# Concentricity issues, help?



## cool44 (Jul 21, 2013)

I have made 3 successful kitless fountain pens so far. The first successful one was slightly off concentric. It was passable as it is fairly hard to tell. The next two appear to be getting worse because it is very obvious something is off. Where it is most noticeable is once the pen is capped you can see/ feel that it isn't even all the way around at the joint.

For the pen body, I start off by turning a tenon and then putting the die to it for m12x.8x3 threads when it's in a 4-jaw chuck. Next I drill the blank and tap the inside for m10x1.25 (still in 4-jaw chuck).

I then take the blank out of the 4-jaw and move to a jig I have in a collet chuck that is threaded for m10x1.25. I screw the blank onto it with a threaded piece to support the outside threads. I move the 60 degree live center up to it for support and turn it size. Once shaped I'll part a little off the end and finish. I do the same for the cap without the tenon.

I have checked for alignment of the headstock and tailstock. With a magnifying glass it is really close to perfectly aligned with both the live center retracted in the tail and fully extended. 

I am looking for suggestions as to what can cause my pens to get worse. Any help will be greatly appreciated.

dave


----------



## duncsuss (Jul 22, 2013)

Are you sure the problem is the concentricity of the (barrel body) to (barrel threads)?

Could it be the concentricity of the (cap body) to (cap threads)?

Test by holding the body horizontal at eye level. Screw the cap on and off, looking to see if the mass of the cap rises and falls with respect to the top edge of the barrel.

Then hold the cap and turn the barrel in and out, to see if the barrel rises and falls with respect to the top edge of the cap.


----------



## cool44 (Jul 22, 2013)

I am not sure which it is. I guess it could be either or both. All I know is that when you screw the cap onto the body it is very obvious the two don't line up right. My best guess is that it's a little of both and the issue is accentuated when the two go together. Any suggestions?

dave


----------



## SteveG (Jul 23, 2013)

Try taking wall thickness measurements around the problem areas on both M and F threads.

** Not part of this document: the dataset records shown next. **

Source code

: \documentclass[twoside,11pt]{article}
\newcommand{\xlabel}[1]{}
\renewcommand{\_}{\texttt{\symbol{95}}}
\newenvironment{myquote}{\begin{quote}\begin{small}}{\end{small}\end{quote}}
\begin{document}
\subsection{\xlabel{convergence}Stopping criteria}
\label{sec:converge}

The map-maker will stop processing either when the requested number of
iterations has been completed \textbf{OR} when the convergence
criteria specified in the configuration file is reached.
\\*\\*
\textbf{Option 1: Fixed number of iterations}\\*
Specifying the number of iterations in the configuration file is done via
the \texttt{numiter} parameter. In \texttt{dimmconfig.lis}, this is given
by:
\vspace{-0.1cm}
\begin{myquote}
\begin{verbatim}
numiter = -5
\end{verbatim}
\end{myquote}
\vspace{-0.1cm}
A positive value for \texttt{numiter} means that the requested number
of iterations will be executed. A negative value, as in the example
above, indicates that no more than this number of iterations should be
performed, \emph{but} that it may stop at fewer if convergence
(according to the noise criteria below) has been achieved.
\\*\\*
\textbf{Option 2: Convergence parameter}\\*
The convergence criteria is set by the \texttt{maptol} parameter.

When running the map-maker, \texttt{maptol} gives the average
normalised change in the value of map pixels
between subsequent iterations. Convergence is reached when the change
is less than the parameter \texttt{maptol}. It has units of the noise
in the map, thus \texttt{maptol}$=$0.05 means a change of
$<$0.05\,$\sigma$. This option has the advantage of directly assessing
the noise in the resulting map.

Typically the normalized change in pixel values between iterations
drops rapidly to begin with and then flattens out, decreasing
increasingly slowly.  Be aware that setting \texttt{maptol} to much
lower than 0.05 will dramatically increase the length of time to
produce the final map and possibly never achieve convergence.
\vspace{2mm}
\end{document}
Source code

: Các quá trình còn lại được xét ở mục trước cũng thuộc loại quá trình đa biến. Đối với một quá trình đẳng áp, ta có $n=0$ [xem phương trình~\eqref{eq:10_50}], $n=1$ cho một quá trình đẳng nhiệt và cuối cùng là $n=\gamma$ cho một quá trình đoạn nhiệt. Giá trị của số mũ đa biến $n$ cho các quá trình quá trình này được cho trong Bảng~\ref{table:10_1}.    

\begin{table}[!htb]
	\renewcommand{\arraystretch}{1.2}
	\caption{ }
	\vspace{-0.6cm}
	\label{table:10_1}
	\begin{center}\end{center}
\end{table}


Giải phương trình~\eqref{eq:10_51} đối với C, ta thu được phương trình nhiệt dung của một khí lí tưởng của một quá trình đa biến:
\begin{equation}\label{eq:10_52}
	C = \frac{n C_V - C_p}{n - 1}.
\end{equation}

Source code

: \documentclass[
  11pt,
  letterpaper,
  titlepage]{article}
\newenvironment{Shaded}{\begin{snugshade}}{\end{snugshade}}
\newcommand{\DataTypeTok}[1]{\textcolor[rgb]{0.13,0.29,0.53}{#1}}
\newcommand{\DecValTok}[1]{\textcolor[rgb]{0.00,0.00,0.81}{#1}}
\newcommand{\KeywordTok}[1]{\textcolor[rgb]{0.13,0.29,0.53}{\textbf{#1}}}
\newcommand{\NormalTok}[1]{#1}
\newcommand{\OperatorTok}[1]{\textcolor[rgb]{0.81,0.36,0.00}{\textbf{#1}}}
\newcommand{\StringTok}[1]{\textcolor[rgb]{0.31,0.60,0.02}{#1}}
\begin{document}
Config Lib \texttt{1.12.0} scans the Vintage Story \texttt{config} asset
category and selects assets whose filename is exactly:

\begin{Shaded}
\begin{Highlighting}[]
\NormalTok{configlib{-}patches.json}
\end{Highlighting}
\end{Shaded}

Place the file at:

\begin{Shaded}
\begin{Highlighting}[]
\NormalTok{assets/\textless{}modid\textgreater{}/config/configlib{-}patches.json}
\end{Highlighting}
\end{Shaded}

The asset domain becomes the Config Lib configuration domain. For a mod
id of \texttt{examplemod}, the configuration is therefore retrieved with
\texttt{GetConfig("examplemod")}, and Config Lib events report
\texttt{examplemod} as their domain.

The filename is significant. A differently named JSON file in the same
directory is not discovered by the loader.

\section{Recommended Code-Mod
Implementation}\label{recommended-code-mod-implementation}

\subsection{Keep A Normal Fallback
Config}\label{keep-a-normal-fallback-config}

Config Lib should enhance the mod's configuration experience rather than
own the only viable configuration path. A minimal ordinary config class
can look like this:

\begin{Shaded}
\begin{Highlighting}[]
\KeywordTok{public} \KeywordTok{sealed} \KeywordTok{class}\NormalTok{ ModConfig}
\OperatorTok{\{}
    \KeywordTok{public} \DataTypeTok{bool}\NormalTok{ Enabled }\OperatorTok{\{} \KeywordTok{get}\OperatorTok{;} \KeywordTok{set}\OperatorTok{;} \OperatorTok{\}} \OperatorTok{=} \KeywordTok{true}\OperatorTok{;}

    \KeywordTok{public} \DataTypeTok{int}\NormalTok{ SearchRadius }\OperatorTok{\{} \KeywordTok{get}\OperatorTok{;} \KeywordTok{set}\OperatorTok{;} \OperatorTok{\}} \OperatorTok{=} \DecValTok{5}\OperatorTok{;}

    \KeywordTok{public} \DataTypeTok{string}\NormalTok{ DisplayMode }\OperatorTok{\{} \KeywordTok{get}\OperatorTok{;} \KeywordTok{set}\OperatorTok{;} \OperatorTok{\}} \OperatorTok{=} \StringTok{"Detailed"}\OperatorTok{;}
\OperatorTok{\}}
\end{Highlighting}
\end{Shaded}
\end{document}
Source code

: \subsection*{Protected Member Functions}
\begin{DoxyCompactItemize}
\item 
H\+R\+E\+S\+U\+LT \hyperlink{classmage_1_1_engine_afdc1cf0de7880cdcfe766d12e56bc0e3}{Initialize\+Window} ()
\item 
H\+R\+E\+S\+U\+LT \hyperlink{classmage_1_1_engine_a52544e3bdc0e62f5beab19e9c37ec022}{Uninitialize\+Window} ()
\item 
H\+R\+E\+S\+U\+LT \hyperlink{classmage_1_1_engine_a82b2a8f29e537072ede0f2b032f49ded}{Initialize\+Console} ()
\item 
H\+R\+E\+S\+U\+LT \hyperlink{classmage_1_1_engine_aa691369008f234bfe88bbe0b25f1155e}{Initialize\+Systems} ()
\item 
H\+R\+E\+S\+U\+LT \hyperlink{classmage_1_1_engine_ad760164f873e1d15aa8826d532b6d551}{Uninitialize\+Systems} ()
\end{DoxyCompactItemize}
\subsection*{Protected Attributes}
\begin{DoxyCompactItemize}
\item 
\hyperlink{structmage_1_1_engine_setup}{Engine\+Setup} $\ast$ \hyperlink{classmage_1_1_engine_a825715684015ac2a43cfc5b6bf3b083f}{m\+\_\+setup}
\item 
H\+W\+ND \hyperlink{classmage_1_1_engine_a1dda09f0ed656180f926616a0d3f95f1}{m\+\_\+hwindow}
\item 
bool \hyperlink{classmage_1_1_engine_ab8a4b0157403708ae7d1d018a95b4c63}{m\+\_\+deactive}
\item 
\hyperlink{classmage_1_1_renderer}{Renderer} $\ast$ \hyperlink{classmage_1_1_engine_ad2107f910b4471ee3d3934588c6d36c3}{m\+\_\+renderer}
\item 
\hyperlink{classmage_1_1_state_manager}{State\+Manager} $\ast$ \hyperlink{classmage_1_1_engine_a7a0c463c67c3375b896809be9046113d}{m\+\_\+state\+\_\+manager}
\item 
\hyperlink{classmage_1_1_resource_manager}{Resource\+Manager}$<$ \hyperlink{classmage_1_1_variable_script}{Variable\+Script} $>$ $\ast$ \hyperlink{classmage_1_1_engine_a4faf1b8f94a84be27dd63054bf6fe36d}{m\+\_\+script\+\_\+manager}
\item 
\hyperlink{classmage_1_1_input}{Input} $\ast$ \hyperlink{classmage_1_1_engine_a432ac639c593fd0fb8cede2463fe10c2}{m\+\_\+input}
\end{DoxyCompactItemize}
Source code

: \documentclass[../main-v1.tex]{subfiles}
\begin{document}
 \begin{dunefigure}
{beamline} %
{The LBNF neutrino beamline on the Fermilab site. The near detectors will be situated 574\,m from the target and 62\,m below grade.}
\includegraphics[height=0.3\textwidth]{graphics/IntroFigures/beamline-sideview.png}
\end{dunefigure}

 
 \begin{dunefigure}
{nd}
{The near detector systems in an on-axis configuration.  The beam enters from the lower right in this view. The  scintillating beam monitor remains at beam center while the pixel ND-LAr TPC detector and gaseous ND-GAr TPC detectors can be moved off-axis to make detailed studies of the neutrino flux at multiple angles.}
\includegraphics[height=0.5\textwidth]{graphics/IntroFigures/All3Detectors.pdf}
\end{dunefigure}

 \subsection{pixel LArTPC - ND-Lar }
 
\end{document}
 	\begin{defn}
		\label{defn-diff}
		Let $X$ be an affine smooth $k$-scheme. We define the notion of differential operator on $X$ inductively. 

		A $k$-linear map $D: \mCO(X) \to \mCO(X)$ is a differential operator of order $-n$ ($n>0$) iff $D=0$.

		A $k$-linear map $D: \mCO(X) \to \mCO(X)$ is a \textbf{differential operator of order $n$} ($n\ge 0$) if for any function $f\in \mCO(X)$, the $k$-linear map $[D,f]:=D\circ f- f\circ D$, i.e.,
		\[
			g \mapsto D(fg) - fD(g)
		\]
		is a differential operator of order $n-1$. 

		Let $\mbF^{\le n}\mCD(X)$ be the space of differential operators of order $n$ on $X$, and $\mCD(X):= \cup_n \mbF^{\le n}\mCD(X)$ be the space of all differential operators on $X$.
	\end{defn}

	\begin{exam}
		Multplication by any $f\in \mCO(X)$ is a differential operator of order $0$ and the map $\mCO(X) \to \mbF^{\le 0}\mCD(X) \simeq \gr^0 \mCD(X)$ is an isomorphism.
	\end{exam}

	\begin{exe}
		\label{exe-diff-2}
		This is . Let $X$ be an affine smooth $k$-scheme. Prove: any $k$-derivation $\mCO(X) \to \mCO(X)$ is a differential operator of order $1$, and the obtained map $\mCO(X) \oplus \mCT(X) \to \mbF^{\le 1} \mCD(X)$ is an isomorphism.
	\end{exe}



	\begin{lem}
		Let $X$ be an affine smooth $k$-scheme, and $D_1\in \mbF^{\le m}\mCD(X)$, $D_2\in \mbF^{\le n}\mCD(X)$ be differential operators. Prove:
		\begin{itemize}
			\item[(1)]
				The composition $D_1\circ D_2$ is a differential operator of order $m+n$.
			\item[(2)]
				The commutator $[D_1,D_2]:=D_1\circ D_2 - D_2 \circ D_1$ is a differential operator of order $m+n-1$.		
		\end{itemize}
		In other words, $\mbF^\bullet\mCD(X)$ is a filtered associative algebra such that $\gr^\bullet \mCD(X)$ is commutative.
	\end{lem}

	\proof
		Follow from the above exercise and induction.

This will help pinpoint where and what is off center, and will allow going to the next step (whatever it is) to resolve the issue. It could be only one is off, which will narrow the search for causes.
Steve


----------



## duncsuss (Jul 23, 2013)

My first thought is to check that the jig you're holding in the collet chuck is absolutely square and on-axis. If you've made a dimple in the middle of the sticky-out end, use a center in the tailstock to ensure it's aligned before clamping down the collet.

FWIW, I have similar problems sometimes -- drilling from opposite ends of (e.g.) the section, the holes aren't always aligned perfectly in the middle.


----------



## cool44 (Jul 25, 2013)

Okay I may have figured it out. I originally said the headstock and tail stock lined up pretty well. I noticed the other day that when I went to drill out a body that the drill bit was not going to go into the cap perfectly on center. 

I guess that the error in the alignment was not noticeable until the tail stock was further away from the headstock. I got it lined up and then the pen I was making cracked and I had to go out of town the next morning. I will post an update when I get home and make a pen over the weekend. 

Thanks for your help. 

dave


----------



## cool44 (Aug 3, 2013)

Okay so I proved that it was the misalignment of the headstock and tailstock. When the tailstock is far enough away to use a drill bit it can be off +/- 0.050" from side to side and +/- 0.010" up and down. What I have to do to combat this is to put the tailstock in approximately the position it will be to perform whatever operation I am wanting to do. Then I put my live center into the headstock and a brad point drill bit into the tailstock. I line the two up (using shims in some cases) and voila! my concentricity issues are a thing of the past. I then put the work piece in and all is well in my world. 

Now this does take extra time and is kind of a pain in the butt but I'm generally not in that big of a hurry. When it does become an issue I'll have to spring for a better woodworking lathe or a decent metalworking one. 

Now that I can make a pen that is concentric I will post a chronicle of my kitless pen making adventures. 

dave


----------